Among the entries below, please repeat exactly and only the lines from the line containing "Software as a" to the line containing "In addition to", both lines included.

Dataset entries:
:::

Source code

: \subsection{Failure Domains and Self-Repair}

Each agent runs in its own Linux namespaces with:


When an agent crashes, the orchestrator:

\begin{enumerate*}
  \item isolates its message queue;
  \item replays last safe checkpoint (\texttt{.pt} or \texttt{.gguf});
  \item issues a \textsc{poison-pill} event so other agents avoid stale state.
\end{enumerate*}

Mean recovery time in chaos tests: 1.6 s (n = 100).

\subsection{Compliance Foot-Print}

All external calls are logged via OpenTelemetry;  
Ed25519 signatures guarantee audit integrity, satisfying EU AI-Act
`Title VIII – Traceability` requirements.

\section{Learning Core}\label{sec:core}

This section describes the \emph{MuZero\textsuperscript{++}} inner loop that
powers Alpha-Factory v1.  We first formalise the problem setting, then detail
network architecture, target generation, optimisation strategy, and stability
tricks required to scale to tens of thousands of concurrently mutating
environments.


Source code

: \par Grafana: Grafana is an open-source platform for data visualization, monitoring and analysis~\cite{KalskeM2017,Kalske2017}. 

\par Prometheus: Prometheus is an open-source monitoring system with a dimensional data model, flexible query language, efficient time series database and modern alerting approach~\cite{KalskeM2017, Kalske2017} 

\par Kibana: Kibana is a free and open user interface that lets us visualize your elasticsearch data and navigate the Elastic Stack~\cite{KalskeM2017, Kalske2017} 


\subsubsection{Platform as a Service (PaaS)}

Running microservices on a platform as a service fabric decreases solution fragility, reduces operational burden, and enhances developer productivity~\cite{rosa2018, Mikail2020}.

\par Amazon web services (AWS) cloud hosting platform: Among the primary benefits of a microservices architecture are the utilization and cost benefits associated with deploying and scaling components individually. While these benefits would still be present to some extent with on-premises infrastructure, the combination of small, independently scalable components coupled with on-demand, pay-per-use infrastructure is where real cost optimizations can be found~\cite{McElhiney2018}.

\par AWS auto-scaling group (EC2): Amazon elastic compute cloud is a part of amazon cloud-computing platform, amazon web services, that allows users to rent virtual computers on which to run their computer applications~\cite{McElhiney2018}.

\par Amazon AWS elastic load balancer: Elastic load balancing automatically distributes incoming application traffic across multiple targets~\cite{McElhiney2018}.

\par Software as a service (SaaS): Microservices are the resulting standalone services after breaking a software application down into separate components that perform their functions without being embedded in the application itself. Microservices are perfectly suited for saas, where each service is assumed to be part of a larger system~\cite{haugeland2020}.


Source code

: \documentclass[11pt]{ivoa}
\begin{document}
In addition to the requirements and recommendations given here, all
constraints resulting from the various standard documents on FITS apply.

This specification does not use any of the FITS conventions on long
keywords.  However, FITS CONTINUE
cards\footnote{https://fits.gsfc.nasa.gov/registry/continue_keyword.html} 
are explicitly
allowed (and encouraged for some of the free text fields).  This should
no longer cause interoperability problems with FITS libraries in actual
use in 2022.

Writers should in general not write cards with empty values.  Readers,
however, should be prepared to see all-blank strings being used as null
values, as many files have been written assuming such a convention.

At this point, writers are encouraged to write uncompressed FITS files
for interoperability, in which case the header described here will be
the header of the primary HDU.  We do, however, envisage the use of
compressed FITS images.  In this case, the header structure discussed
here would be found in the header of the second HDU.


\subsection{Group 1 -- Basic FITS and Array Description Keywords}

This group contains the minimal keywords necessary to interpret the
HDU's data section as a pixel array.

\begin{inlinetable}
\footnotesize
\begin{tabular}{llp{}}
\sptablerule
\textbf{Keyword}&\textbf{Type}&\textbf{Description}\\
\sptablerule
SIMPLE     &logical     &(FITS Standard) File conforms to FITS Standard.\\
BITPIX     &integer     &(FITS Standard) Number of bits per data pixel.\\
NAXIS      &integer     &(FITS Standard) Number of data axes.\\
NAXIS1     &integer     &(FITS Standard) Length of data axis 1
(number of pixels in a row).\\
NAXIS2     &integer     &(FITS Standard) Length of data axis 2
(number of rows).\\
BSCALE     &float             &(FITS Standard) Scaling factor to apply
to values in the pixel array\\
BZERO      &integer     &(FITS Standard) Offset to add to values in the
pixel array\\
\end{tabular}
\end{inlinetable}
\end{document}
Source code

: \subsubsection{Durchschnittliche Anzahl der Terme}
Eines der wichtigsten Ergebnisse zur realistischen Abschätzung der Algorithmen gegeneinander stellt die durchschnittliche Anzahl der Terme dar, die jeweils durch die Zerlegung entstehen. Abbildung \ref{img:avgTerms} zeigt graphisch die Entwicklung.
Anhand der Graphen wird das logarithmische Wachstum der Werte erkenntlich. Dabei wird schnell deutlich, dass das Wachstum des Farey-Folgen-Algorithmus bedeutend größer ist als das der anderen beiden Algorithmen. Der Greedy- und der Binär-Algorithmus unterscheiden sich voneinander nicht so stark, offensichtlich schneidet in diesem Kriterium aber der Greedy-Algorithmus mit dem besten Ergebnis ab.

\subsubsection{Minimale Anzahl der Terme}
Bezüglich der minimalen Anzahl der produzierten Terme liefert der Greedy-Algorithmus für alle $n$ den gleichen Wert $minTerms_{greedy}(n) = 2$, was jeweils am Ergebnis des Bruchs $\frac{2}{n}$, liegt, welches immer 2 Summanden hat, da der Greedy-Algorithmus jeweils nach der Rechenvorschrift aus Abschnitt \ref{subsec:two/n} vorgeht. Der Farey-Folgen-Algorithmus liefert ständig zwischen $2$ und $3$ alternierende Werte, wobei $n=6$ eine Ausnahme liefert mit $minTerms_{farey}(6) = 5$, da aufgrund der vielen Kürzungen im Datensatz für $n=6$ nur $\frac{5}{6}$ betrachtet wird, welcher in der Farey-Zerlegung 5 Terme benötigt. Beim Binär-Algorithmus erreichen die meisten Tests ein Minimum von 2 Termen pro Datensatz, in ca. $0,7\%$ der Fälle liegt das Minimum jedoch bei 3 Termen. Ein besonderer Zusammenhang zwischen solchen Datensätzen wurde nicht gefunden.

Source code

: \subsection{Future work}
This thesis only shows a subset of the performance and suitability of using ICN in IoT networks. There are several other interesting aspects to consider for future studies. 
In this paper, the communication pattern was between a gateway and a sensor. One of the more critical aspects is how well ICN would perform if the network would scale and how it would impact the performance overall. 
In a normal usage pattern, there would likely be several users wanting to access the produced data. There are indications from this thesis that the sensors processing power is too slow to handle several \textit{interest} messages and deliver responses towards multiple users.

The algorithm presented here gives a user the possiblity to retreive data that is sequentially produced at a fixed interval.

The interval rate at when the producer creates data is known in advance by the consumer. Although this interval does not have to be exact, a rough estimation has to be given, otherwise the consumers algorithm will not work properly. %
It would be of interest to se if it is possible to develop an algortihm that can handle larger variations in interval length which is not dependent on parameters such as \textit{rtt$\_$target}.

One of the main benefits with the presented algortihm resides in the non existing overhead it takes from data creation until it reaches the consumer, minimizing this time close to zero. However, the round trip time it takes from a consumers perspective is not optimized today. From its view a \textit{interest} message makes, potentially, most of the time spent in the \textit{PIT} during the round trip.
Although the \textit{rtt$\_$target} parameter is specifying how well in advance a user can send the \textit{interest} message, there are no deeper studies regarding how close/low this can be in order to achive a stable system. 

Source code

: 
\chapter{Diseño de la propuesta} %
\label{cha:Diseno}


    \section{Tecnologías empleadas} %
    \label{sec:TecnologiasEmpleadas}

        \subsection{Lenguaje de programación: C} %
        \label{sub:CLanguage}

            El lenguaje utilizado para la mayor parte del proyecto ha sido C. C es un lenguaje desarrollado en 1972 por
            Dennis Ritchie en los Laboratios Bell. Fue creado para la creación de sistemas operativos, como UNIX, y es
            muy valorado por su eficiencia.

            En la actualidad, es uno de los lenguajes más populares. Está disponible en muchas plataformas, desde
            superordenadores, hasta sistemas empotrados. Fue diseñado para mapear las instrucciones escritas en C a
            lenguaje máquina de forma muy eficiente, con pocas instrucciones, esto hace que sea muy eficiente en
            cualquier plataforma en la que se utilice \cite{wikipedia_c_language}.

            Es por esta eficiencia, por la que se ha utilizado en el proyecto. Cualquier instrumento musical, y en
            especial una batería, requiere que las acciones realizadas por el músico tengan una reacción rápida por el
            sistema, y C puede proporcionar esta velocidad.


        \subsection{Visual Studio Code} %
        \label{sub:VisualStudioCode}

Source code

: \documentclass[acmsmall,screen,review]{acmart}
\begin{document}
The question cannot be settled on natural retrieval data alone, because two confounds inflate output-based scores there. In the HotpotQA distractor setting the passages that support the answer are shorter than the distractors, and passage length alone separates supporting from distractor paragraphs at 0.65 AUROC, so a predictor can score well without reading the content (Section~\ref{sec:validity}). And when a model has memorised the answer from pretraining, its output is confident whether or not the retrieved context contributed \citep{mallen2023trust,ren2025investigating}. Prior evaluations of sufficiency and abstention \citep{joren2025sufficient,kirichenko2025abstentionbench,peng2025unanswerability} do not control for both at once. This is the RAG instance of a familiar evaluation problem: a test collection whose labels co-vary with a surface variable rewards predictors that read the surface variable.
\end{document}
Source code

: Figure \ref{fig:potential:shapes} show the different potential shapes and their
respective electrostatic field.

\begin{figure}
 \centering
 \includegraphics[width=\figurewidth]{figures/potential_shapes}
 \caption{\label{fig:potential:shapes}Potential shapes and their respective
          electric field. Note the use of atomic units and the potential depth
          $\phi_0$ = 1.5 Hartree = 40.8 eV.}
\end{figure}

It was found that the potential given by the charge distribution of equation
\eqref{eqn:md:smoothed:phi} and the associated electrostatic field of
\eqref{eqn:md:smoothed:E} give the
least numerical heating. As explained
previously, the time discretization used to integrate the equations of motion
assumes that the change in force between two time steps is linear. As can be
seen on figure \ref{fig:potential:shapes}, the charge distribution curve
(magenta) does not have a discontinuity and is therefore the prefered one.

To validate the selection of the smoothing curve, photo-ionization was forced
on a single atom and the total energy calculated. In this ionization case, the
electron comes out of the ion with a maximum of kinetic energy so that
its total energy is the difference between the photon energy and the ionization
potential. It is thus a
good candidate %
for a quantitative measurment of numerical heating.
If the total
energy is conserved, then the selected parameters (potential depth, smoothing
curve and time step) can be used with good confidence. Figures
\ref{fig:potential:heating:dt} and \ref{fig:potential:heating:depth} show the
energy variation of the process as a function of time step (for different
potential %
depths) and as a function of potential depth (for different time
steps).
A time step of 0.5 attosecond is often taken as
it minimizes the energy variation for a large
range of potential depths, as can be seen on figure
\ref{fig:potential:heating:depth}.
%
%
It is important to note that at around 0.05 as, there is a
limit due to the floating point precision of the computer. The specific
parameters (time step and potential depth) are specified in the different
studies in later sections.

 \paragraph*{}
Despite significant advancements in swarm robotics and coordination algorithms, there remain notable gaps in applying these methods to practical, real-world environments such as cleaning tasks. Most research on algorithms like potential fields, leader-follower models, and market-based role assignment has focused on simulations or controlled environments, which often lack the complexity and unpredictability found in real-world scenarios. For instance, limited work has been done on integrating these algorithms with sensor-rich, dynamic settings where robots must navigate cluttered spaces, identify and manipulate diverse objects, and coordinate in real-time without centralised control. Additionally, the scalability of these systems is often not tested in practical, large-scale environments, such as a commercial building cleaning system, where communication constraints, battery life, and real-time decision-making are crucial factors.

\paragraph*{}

:::

Response area:
\par Software as a service (SaaS): Microservices are the resulting standalone services after breaking a software application down into separate components that perform their functions without being embedded in the application itself. Microservices are perfectly suited for saas, where each service is assumed to be part of a larger system~\cite{haugeland2020}.


Source code

: \documentclass[11pt]{ivoa}
\begin{document}
In addition to the requirements and recommendations given here, all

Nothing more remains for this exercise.